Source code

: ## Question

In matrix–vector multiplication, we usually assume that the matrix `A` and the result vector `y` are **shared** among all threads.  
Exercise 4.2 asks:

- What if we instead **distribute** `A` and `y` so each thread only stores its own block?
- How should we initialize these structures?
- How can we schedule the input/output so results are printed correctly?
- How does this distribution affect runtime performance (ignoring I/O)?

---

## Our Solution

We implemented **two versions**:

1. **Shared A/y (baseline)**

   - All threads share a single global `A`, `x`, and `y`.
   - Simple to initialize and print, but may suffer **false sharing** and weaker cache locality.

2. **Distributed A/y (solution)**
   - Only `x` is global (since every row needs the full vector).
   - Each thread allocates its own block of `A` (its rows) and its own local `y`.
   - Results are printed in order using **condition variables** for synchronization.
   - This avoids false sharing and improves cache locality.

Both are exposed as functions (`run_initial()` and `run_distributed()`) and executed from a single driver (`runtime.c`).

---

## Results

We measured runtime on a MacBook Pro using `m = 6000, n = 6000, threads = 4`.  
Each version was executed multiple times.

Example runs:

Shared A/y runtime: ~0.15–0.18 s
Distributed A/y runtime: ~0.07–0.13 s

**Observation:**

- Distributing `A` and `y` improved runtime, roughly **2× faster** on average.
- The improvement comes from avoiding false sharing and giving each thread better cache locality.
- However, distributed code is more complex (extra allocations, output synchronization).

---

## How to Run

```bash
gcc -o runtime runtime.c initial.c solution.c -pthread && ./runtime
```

Directions for this task. Whatever else the listing above holds, retype exactly only the lines from the one containing "the full vector)." to the one containing "- This avoids", both ends kept.

Your response.
   - Only `x` is global (since every row needs the full vector).
   - Each thread allocates its own block of `A` (its rows) and its own local `y`.
   - Results are printed in order using **condition variables** for synchronization.
   - This avoids false sharing and improves cache locality.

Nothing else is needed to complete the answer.